The angular width of CMEs typically refers to their projected, apparent span, in degree. The angular width of CMEs projected in the plane of the sky ranges from ~2º to 360º [4]. CMEs originating from close to the limb resemble measured width as true width. Many CMEs show an increase in width as they move out, so measurements are made when the width appears to approach a constant value. The Figure. 3 and 4 show the solar maximum phase angular width distributions of 23 and 24 solar cycles.

space-exploration-Schematic-phase-angular-width-distributions

Figure 3: Showing the solar maximum phase angular width distributions of 23 solar cycles.

space-exploration-Schematic-solar-maximum-phase-angular

Figure 4: The solar maximum phase angular width distributions of 24 solar cycles.

During 23 solar cycle maximum, angular width of CMEs predominantly distributed around 10º-75º. But for 24 solar cycle maximum, angular width of CMEs distributed much peaked around 10º- 60º. Also figure illustrate that most of the CMEs observed in both solar maximum cycles have lower angular width distribution. The apparent angular width of CMEs ranges from a few degrees to 150º. The overall solar maximum angular width average and median of CMEs during 23 solar maximum are 121º and 49º and overall angular width average and median of CMEs during 24 solar maximum are 61º and 40º.

Conclusion

We observed more than 5200 CMEs during 23 solar maximum phase and more than 5700 CMEs during 24 solar maximum. Even though 24 solar cycle is a weaker one, more CMEs are found in maximum phase than 23 solar cycle maximum. A large number of CMEs have speeds smaller than 850 km/s but greater than 150 km/s are found in 23 solar maximum phase. The largest fraction of CMEs had a speed of 400 km/s and number of CMEs having linear speed greater than 1000 km/s is very small(5.8%) observed in this period. In 24 solar maximum, many of CMEs have speeds smaller than 700 km/s but greater than 100 km/s are found. The largest fraction of CMEs had a speed of 200 km/s and number of CMEs having linear speed greater than 1000 km/s is very small (2.05%) observed in this duration. From the above analysis inference of the work is that the CMEs with more slow solar wind are found in 24 solar maximum than in 23 solar maximum.
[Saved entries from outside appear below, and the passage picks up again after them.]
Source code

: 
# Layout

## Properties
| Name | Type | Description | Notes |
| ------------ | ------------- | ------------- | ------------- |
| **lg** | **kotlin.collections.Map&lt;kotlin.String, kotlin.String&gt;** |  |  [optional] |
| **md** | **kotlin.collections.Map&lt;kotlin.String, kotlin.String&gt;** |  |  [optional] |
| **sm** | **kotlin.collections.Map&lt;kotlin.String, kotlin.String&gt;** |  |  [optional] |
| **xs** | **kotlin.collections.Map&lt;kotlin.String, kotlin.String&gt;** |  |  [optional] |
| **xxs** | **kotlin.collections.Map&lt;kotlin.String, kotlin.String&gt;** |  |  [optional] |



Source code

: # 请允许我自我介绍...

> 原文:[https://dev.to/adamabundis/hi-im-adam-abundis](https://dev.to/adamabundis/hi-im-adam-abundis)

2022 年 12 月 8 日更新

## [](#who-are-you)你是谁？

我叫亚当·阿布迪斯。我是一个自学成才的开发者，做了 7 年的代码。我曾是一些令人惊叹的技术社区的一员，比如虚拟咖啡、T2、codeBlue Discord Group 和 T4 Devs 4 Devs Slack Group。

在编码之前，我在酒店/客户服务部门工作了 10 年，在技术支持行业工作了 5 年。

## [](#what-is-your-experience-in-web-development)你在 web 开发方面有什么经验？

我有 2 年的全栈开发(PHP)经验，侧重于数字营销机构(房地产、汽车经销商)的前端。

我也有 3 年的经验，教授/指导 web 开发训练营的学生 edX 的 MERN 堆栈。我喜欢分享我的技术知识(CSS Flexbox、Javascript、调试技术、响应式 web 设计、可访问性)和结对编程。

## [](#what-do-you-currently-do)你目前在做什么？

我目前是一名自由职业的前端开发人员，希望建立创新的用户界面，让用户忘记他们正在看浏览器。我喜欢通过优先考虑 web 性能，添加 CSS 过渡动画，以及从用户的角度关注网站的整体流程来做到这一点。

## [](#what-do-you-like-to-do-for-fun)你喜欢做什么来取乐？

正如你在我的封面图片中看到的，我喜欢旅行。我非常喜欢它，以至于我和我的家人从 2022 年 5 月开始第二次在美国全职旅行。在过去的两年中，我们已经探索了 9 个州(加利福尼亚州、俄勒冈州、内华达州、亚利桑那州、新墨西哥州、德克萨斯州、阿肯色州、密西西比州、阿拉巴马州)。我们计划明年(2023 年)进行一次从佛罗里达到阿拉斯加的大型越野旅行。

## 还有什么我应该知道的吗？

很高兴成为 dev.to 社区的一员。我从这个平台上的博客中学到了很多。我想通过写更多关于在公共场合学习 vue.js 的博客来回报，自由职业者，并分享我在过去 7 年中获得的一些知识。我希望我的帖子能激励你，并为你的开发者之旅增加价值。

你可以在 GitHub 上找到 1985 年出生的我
In 23 solar cycle maximum phase, many of CMEs have angular width smaller than 125º but greater than 10º are found in 23 solar maximum phase. The largest fraction of CMEs had an angular width of 35º and number of CMEs having angular width greater than 180º is very small (6%) are observed in this period. 24 solar cycle maximum phase observed many of CMEs have angular width smaller than 150º but greater than 10º are found. The largest fraction of CMEs had a angular width of 15º and number of CMEs having angular width greater than 180º is very small (6%) observed in this duration. CMEs speed changes with time. CMEs derive their energy from the magnetic fields in solar active regions, which contain intense magnetic fields during the solar activity maximum.

The physical properties of CMEs such as linear speed and angular width have investigated during recent successive solar cycle maxima. The histogram of CME linear speed and angular width distribution show that there is tendency towards low speed and angular width CMEs. The observational evidences presented in this paper suggest that during solar activity maximum phase, 24 solar cycle has CMEs with more slow solar wind than 23 solar cycle.